Moreover, beacon chain merging will protect ETH1 state data. It will be important for the moment when PoW miners start to leave ETH1 chain and hash rate drops dramatically.

Is this only an issue when synchronously writing to beacon state? It seems like we can get away with synchronous reads.

Reading from the post beacon state of slot N in eth1 during slot N does seem reasonable and backwards compatible in many future designs.

Specifically if eth1 went into a disconnected shard, and read from slot N, it would need to be staggered within the slot (e.g. 4 seconds into the slot).

The design that does not handle slot N reads is if the eth1 shard were to be executed at the start of slot N at the exact same time as the beacon chain.

I think there are three things that need to happen in order for ETH2 to be viewed as a reasonably secure, so people can start moving money into it.

  1. Hardware protection of crypto keys. ETH2 is starting as a network where keys are stored in plain text on AWS, meaning that the entire network can be globally hacked in case of, say, Linux exploit, or AWS exploit, or AWS rogue employee etc.

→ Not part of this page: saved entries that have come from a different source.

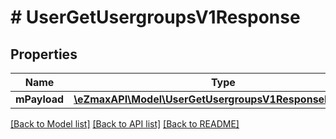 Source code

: # # UserGetUsergroupsV1Response

## Properties

Name | Type | Description | Notes
------------ | ------------- | ------------- | -------------
**mPayload** | [**\eZmaxAPI\Model\UserGetUsergroupsV1ResponseMPayload**](UserGetUsergroupsV1ResponseMPayload.md) |  |

[[Back to Model list]](../../README.md#models) [[Back to API list]](../../README.md#endpoints) [[Back to README]](../../README.md)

  2. Way more testing and analysis needs to be done for adversarial insider attacks, including DoS attacks.

  3. There has to be a formal governance model that lets people transparently make proposals and vote on them. PoW networks arguably can function without a governance model, but PoS networks cant.

People that hold money on ETH1 need to be explained why the beacon chain is secure and how the beacon chain is going to be governed before they move money into it

Particularly worried about this…
Especially given the need for trustless staking pools, and poll results that suggest many hobbyists plan to use resource-restricted devices https://twitter.com/terencechain/status/1332752009162760193

Agree with this. You can definitely read beacon state, even the post-state of the previous slot. It’s the writing that we need to be more careful with.

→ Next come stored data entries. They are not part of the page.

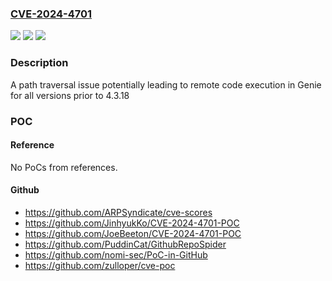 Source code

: ### [CVE-2024-4701](https://cve.mitre.org/cgi-bin/cvename.cgi?name=CVE-2024-4701)
![](https://img.shields.io/static/v1?label=Product&message=Genie&color=blue)
![](https://img.shields.io/static/v1?label=Version&message=0%20&color=brightgreen)
![](https://img.shields.io/static/v1?label=Vulnerability&message=CWE-22%20Improper%20Limitation%20of%20a%20Pathname%20to%20a%20Restricted%20Directory%20('Path%20Traversal')&color=brightgreen)

### Description

A path traversal issue potentially leading to remote code execution in Genie for all versions prior to 4.3.18

### POC

#### Reference
No PoCs from references.

#### Github
- https://github.com/ARPSyndicate/cve-scores
- https://github.com/JinhyukKo/CVE-2024-4701-POC
- https://github.com/JoeBeeton/CVE-2024-4701-POC
- https://github.com/PuddinCat/GithubRepoSpider
- https://github.com/nomi-sec/PoC-in-GitHub
- https://github.com/zulloper/cve-poc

Is the only eth1 -> beacon state writing that we are concerned with deposits? If so, we could just keep the existing phase0 approach, and just replace eth1 data voting with directly looking at the previous slot’s post-state root.

It would be good to use the opportunity of synchronous execution to get rid of redundant data in a block. IMO, we have more freedom to move back and forth on a system level in oppose to the user’s level, i.e. beacon chain operations vs opcode semantics. Changing deposit processing might affect block explorers and other infra, though.

We can get rid of most redundant data without getting rid of asynchrony. For example, instead of deposit branches being a full 1 kB, we can have a separate deposit tree for each block, so branches would on average be only ~200 bytes including the DepositData object.

Or we could also not bother doing this optimization work to minimize the complexity of the transition, as plenty of people want the transition to happen quickly and safely… would be interesting to see how much complexity is added from even this per-block deposit tree change.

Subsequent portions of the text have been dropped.